7258. — DE M. D’ALEMBERT.
À Paris, le 13 mai.

Dieu m’est témoin, mon cher maître, combien j’ai été édifié du spectacle que vous avez donné le 3 d’avril dernier, bon jour, bonne œuvre, en rendant vous-même le pain bénit, à la grande satisfaction de la Jérusalem céleste, et principalement des trônes, des dominations, et des puissances, qui, a ce que je me suis laissé dire, en sont fort contents, d’autant plus qu’on leur a assuré que le beurre en était bon. Il faut que le tigre aux yeux de veau aime la brioche, et vous devriez bien lui en envoyer une la première fois que vous réitérerez cette belle cérémonie : car je sais qu’il cherche à se disculper des mauvais propos qu’on lui attribue. Ne vous y fiez pas trop pourtant, car

Timeo Danaos et verba ferentes.

(Virg., Æneid., lib. II, v. 49.)

Surtout engagez, si vous le pouvez, le nommé Chirol, ou le nommé Grasset, et leur compère Marc-Michel Rey, à ne pas imprimer tant de sottises, qu’on a la platitude de mettre sur votre compte. S’il était permis de plaisanter sur un sujet aussi grave que le pain bénit, j’aurais répondu, comme Pourceaugnac, à toutes les sottises que j’ai entendu dire à ce sujet : « Quel grand raisonnement faut-il pour manger un morceau[1] ? »
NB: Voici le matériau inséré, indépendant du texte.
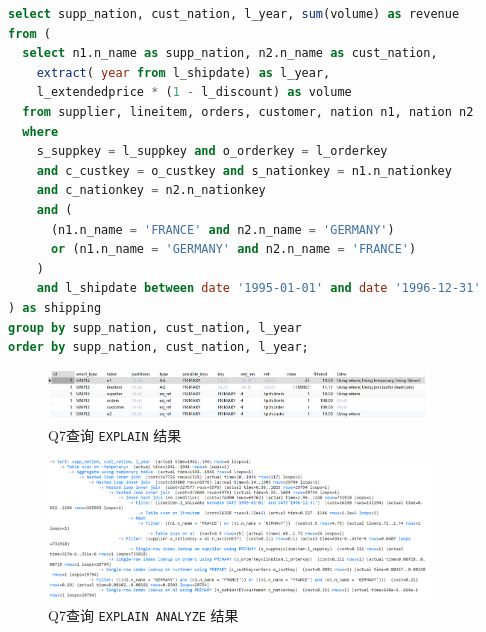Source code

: \documentclass{article}
\renewcommand\tt{\texttt}
\begin{document}
\begin{enumerate}
\begin{lstlisting}[language=sql]
select supp_nation, cust_nation, l_year, sum(volume) as revenue 
from ( 
  select n1.n_name as supp_nation, n2.n_name as cust_nation, 
    extract( year from l_shipdate) as l_year, 
    l_extendedprice * (1 - l_discount) as volume 
  from supplier, lineitem, orders, customer, nation n1, nation n2 
  where
    s_suppkey = l_suppkey and o_orderkey = l_orderkey 
    and c_custkey = o_custkey and s_nationkey = n1.n_nationkey 
    and c_nationkey = n2.n_nationkey 
    and (
      (n1.n_name = 'FRANCE' and n2.n_name = 'GERMANY') 
      or (n1.n_name = 'GERMANY' and n2.n_name = 'FRANCE') 
    ) 
    and l_shipdate between date '1995-01-01' and date '1996-12-31' 
) as shipping 
group by supp_nation, cust_nation, l_year 
order by supp_nation, cust_nation, l_year;
\end{lstlisting}

\begin{figure}[H]
\centering
\includegraphics[width=0.9\textwidth]{img/13.png}
\caption{Q7查询 \tt{EXPLAIN} 结果}
\end{figure}

\begin{figure}[H]
\centering
\includegraphics[width=0.9\textwidth]{img/14.png}
\caption{Q7查询 \tt{EXPLAIN ANALYZE} 结果}
\end{figure}


\end{enumerate}
\end{document}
Si vous êtes enchanté de M. le marquis de Mora, il l’est bien davantage de vous ; et je vous manderais ce qu’il m’écrit à ce sujet si je ne songeais que vous êtes en état de grâce, et que le chanoine de saint Bruno a été damné par un mouvement de vanité.

À propos d’Espagne, j’ai reçu, il y a quelque temps, une lettre excellente de votre ancien disciple[2] sur l’affaire de Parme ; il me mande que « le grand lama du Vatican ressemble à un vieux danseur de corde qui, dans un âge d’infirmité, veut répéter ses tours de force, tombe, et se casse le cou ». Cette comparaison vaut mieux que toutes les écritures de Madrid et de nos seigneurs du parlement de Paris sur ce beau sujet.

L’épigramme contre le janséniste La Bletterie[3] est bien douce pour un

  1. Molière, Monsieur de Pourceaugnac, acte I, scène ii.
  2. Le roi de Prusse ; sa lettre à d’Alembert est du 24 mars 1768.
  3. Voyez page 31.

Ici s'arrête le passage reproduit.